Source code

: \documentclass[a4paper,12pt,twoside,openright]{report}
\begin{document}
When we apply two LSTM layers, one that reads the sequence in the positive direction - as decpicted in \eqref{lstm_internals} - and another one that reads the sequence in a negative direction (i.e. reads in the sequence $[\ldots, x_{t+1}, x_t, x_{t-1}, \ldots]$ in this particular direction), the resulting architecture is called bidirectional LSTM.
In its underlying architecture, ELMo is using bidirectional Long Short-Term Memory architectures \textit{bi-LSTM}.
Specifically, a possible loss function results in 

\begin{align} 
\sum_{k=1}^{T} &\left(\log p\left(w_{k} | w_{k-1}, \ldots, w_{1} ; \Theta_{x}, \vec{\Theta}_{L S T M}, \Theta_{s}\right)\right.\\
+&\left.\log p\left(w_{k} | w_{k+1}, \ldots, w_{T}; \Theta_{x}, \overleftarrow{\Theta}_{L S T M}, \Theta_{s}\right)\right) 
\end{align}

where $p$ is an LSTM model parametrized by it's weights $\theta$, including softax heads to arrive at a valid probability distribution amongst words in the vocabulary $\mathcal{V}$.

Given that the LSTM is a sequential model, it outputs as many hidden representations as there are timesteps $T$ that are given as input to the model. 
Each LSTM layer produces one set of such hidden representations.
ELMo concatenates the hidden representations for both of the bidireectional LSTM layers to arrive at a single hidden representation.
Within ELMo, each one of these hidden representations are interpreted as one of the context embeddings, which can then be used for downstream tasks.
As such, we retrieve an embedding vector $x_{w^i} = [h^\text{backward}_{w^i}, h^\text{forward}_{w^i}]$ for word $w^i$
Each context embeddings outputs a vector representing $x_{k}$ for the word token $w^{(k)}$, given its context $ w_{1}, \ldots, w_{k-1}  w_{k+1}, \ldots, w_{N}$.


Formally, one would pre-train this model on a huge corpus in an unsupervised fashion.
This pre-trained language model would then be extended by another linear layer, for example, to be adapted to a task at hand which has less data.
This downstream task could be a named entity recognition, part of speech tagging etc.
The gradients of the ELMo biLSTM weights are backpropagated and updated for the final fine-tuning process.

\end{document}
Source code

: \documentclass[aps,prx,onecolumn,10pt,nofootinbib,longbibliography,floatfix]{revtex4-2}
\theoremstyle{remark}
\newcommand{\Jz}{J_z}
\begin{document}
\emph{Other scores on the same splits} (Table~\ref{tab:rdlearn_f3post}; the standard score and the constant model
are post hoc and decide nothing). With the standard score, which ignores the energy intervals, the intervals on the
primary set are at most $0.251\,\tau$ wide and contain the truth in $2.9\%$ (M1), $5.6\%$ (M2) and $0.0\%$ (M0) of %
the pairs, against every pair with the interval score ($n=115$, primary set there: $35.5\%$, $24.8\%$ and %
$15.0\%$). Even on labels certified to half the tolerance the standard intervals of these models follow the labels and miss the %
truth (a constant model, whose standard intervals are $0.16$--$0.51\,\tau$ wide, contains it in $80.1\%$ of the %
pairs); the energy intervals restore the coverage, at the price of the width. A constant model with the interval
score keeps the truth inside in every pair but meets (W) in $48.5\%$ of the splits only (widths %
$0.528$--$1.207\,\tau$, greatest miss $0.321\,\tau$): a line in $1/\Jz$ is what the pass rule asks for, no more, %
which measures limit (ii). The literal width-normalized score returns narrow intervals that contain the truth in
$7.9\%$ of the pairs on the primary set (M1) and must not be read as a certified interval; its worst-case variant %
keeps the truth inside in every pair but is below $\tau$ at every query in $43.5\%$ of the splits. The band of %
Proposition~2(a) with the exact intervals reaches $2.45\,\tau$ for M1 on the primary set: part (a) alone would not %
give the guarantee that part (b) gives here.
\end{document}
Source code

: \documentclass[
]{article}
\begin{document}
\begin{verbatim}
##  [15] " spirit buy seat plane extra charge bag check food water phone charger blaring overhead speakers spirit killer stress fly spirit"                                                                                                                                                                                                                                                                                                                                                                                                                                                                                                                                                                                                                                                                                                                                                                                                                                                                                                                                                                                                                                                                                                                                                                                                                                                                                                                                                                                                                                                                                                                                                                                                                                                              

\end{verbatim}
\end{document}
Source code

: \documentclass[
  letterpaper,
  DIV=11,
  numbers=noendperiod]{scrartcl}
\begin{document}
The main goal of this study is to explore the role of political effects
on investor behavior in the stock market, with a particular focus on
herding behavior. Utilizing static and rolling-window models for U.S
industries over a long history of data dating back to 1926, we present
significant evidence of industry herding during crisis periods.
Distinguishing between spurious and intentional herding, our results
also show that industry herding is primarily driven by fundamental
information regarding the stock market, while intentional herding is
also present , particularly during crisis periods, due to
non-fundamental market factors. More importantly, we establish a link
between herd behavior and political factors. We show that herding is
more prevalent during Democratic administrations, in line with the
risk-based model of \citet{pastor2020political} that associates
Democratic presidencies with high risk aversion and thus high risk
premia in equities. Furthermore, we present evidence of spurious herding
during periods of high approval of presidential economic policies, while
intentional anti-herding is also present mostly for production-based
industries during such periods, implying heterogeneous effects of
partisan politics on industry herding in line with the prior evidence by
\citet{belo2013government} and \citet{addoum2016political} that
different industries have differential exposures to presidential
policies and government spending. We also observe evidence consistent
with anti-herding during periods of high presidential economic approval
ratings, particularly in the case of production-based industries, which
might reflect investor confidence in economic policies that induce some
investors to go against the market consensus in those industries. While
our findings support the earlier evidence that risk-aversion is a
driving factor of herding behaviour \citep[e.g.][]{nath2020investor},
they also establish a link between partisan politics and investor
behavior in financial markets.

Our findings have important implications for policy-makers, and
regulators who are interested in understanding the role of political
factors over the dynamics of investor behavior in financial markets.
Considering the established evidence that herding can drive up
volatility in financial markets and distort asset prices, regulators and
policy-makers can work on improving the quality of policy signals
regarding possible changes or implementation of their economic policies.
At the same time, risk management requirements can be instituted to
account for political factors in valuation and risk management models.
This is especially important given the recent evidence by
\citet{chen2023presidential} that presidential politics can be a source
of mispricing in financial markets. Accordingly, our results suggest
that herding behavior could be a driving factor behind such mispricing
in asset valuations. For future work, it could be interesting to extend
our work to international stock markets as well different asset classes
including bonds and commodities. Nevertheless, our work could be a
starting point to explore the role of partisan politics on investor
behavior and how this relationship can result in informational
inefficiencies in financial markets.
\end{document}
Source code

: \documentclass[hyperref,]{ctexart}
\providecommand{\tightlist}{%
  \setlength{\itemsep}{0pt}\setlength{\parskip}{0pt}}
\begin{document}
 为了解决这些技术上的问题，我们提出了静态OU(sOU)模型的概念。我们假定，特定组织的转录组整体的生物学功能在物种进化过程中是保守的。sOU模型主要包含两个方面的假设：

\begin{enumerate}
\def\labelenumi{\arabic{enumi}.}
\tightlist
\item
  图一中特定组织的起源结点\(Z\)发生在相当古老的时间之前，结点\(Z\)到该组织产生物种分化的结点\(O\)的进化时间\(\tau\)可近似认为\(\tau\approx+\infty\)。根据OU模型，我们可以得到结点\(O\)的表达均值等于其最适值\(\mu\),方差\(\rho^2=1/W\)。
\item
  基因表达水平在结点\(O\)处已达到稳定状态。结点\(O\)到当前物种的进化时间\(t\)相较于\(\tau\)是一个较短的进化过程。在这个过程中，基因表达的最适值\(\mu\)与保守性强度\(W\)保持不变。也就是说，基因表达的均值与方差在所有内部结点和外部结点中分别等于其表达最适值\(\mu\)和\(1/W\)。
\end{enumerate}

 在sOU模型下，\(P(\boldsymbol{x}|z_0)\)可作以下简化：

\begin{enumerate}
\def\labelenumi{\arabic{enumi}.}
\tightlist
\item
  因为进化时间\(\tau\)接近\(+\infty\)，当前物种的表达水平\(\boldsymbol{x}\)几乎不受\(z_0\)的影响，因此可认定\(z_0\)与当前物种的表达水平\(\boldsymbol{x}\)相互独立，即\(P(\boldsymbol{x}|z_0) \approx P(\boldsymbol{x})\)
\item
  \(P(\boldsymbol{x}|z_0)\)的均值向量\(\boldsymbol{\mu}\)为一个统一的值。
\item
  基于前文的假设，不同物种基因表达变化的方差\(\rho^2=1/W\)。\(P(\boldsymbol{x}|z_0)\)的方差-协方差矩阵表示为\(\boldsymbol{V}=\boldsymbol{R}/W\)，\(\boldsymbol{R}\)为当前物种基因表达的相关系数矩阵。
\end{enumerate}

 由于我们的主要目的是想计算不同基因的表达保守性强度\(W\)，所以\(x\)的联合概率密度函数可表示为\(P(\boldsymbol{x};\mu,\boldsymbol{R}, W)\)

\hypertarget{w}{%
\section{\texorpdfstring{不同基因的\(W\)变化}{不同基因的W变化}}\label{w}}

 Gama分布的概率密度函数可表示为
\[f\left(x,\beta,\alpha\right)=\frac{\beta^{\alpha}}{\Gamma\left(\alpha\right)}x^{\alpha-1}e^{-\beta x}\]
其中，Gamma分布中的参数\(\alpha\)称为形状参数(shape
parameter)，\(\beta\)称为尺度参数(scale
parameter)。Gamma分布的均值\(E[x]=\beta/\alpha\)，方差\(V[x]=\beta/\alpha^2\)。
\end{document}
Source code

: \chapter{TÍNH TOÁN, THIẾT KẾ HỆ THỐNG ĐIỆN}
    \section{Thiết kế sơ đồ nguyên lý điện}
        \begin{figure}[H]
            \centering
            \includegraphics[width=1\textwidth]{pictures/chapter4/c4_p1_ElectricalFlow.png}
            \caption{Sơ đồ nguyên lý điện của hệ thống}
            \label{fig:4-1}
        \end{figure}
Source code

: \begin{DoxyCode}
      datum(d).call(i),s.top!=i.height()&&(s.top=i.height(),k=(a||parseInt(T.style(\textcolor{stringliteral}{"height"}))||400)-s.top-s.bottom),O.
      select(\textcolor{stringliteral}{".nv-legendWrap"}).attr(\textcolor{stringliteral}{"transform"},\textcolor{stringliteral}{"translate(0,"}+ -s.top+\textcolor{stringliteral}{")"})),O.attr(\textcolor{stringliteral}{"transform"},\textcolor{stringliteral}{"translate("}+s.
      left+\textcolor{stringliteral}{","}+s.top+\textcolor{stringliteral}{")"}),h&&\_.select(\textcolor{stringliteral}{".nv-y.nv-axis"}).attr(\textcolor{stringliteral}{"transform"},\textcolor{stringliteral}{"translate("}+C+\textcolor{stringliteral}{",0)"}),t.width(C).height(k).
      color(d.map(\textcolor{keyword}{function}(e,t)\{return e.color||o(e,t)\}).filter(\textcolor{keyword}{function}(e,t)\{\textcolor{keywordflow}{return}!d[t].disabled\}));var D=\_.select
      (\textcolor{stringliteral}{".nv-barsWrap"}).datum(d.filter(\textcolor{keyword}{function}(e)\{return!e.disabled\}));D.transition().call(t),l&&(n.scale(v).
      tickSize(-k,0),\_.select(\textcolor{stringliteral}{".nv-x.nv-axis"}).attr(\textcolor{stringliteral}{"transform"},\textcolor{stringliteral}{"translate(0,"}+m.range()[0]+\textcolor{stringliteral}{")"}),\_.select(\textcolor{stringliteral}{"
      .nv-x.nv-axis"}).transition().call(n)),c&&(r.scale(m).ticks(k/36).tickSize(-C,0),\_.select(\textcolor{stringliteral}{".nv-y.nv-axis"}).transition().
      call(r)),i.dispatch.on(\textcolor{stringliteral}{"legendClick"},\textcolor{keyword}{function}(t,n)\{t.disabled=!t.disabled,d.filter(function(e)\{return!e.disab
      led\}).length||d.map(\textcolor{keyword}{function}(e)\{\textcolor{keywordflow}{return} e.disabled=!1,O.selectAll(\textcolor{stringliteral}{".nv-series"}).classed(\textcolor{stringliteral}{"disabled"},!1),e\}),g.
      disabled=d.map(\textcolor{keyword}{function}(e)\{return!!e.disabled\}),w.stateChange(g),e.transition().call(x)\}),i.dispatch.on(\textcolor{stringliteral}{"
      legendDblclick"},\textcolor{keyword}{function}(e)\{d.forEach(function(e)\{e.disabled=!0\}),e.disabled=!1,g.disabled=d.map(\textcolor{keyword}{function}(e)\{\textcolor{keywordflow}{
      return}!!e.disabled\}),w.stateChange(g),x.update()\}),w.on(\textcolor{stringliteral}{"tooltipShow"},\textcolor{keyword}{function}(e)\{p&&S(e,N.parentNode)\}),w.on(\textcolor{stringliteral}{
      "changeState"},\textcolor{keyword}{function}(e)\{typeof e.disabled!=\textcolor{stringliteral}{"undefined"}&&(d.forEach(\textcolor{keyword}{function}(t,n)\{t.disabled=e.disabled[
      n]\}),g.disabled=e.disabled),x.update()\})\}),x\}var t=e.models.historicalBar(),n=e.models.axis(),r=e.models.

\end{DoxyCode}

◆ ◆ ◆ ◆ ◆

▶ TASK DIRECTIONS
Copy out every line in the entries above that holds "risk".

▶ YOUR SOLUTION
risk-based model of \citet{pastor2020political} that associates
Democratic presidencies with high risk aversion and thus high risk
our findings support the earlier evidence that risk-aversion is a
At the same time, risk management requirements can be instituted to
account for political factors in valuation and risk management models.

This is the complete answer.